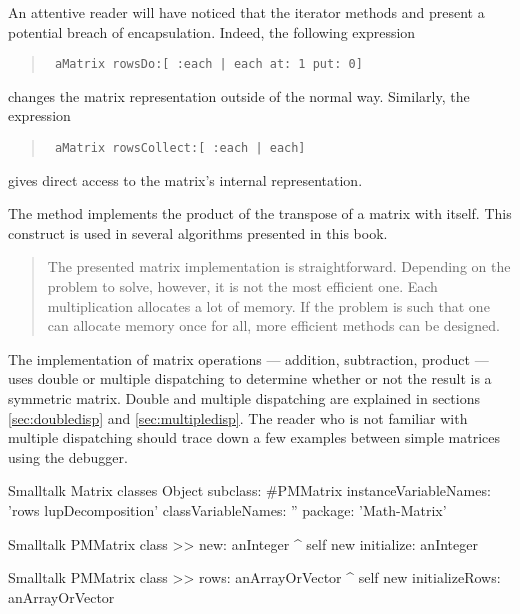 An attentive reader will have noticed that the iterator methods
 and  present a potential breach of
encapsulation. Indeed, the following expression
\begin{quote}
\begin{verbatim}
 aMatrix rowsDo:[ :each | each at: 1 put: 0]
\end{verbatim}
\end{quote}
changes the matrix representation outside of the normal way.
Similarly, the expression
\begin{quote}
\begin{verbatim}
 aMatrix rowsCollect:[ :each | each]
\end{verbatim}
\end{quote}
gives direct access to the matrix's internal representation.

The method  implements the product of the transpose of
a matrix with itself. This construct is used in several algorithms
presented in this book.

\begin{quotation}
 The presented matrix implementation is
straightforward.
Depending on the problem to solve, however, it is not the most efficient one. Each multiplication allocates a lot of
memory.
If the problem is such that one can allocate memory once for all, more efficient methods can be designed.
\end{quotation}

The implementation of matrix operations --- addition, subtraction,
product --- uses double or multiple dispatching to determine
whether or not the result is a symmetric matrix.
Double and multiple dispatching are explained in sections
\ref{sec:doubledisp} and \ref{sec:multipledisp}. The reader who is
not familiar with multiple dispatching should trace down a few
examples between simple matrices using the debugger.

\begin{listing}[label=lst:matrix]{Smalltalk}
{Matrix classes}
Object subclass: #PMMatrix
   instanceVariableNames: 'rows lupDecomposition'
   classVariableNames: ''
   package: 'Math-Matrix'
\end{listing}

\begin{displaycode}{Smalltalk}
PMMatrix class >> new: anInteger
    ^ self new initialize: anInteger
\end{displaycode}

\begin{displaycode}{Smalltalk}
PMMatrix class >> rows: anArrayOrVector
    ^ self new initializeRows: anArrayOrVector
\end{displaycode}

• **PROBLEM TO WORK ON**: The entire listing is to be printed exactly, with each picture omitted.

• **COMPLETED TASK**:
 An attentive reader will have noticed that the iterator methods
 and  present a potential breach of
encapsulation. Indeed, the following expression
\begin{quote}
\begin{verbatim}
 aMatrix rowsDo:[ :each | each at: 1 put: 0]
\end{verbatim}
\end{quote}
changes the matrix representation outside of the normal way.
Similarly, the expression
\begin{quote}
\begin{verbatim}
 aMatrix rowsCollect:[ :each | each]
\end{verbatim}
\end{quote}
gives direct access to the matrix's internal representation.

The method  implements the product of the transpose of
a matrix with itself. This construct is used in several algorithms
presented in this book.

\begin{quotation}
 The presented matrix implementation is
straightforward.
Depending on the problem to solve, however, it is not the most efficient one. Each multiplication allocates a lot of
memory.
If the problem is such that one can allocate memory once for all, more efficient methods can be designed.
\end{quotation}

The implementation of matrix operations --- addition, subtraction,
product --- uses double or multiple dispatching to determine
whether or not the result is a symmetric matrix.
Double and multiple dispatching are explained in sections
\ref{sec:doubledisp} and \ref{sec:multipledisp}. The reader who is
not familiar with multiple dispatching should trace down a few
examples between simple matrices using the debugger.

\begin{listing}[label=lst:matrix]{Smalltalk}
{Matrix classes}
Object subclass: #PMMatrix
   instanceVariableNames: 'rows lupDecomposition'
   classVariableNames: ''
   package: 'Math-Matrix'
\end{listing}

\begin{displaycode}{Smalltalk}
PMMatrix class >> new: anInteger
    ^ self new initialize: anInteger
\end{displaycode}

\begin{displaycode}{Smalltalk}
PMMatrix class >> rows: anArrayOrVector
    ^ self new initializeRows: anArrayOrVector
\end{displaycode}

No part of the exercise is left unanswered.